* Prompt
Copy the data exactly. Images are to be left out.

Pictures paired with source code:
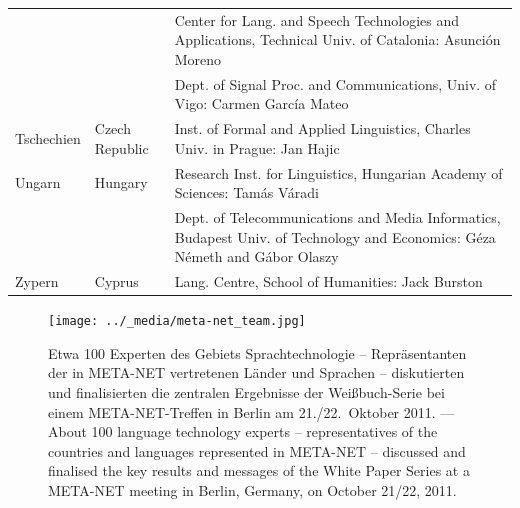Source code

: \documentclass[]{../../metanetpaper}
\begin{document}
\begin{longtable}{llp{105mm}}
  & & Center for Lang. and Speech Technologies and Applications, Technical Univ. of Catalonia: Asunción Moreno \\ \addlinespace 
  & & Dept. of Signal Proc. and Communications, Univ. of Vigo: Carmen García Mateo \\ \addlinespace 
  Tschechien & \textcolor{grey1}{Czech Republic} & Inst. of Formal and Applied Linguistics, Charles Univ. in Prague: Jan Hajic \\ \addlinespace
  Ungarn & \textcolor{grey1}{Hungary} & Research Inst. for Linguistics, Hungarian Academy of Sciences: Tamás Váradi\\  \addlinespace
  & & Dept. of Telecommunications and Media Informatics, Budapest Univ. of Technology and Economics: Géza Németh and Gábor Olaszy\\ \addlinespace
  Zypern & \textcolor{grey1}{Cyprus} & Lang. Centre, School of Humanities: Jack Burston
\end{longtable}
\normalsize

\renewcommand*{\figureformat}{}
\renewcommand*{\captionformat}{}

\begin{figure}[htbp]
  \center
  \texttt{[image: ../\_media/meta-net\_team.jpg]}
  \caption{Etwa 100 Experten des Gebiets Sprachtechnologie -- Repräsentanten der in META-NET vertretenen Länder und Sprachen -- diskutierten und finalisierten die zentralen Ergebnisse der Weißbuch-Serie bei einem META-NET-Treffen in Berlin am 21./22.~Oktober 2011. --- \textcolor{grey1}{About 100 language technology experts -- representatives of the countries and languages represented in META-NET -- discussed and finalised the key results and messages of the White Paper Series at a META-NET meeting in Berlin, Germany, on October 21/22, 2011.}}
\end{figure}

\cleardoublepage

\label{whitepaperseries}
\end{document}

* Solution
Source code

: \documentclass[]{../../metanetpaper}
\begin{document}
\begin{longtable}{llp{105mm}}
  & & Center for Lang. and Speech Technologies and Applications, Technical Univ. of Catalonia: Asunción Moreno \\ \addlinespace 
  & & Dept. of Signal Proc. and Communications, Univ. of Vigo: Carmen García Mateo \\ \addlinespace 
  Tschechien & \textcolor{grey1}{Czech Republic} & Inst. of Formal and Applied Linguistics, Charles Univ. in Prague: Jan Hajic \\ \addlinespace
  Ungarn & \textcolor{grey1}{Hungary} & Research Inst. for Linguistics, Hungarian Academy of Sciences: Tamás Váradi\\  \addlinespace
  & & Dept. of Telecommunications and Media Informatics, Budapest Univ. of Technology and Economics: Géza Németh and Gábor Olaszy\\ \addlinespace
  Zypern & \textcolor{grey1}{Cyprus} & Lang. Centre, School of Humanities: Jack Burston
\end{longtable}
\normalsize

\renewcommand*{\figureformat}{}
\renewcommand*{\captionformat}{}

\begin{figure}[htbp]
  \center
  \texttt{[image: ../\_media/meta-net\_team.jpg]}
  \caption{Etwa 100 Experten des Gebiets Sprachtechnologie -- Repräsentanten der in META-NET vertretenen Länder und Sprachen -- diskutierten und finalisierten die zentralen Ergebnisse der Weißbuch-Serie bei einem META-NET-Treffen in Berlin am 21./22.~Oktober 2011. --- \textcolor{grey1}{About 100 language technology experts -- representatives of the countries and languages represented in META-NET -- discussed and finalised the key results and messages of the White Paper Series at a META-NET meeting in Berlin, Germany, on October 21/22, 2011.}}
\end{figure}

\cleardoublepage

\label{whitepaperseries}
\end{document}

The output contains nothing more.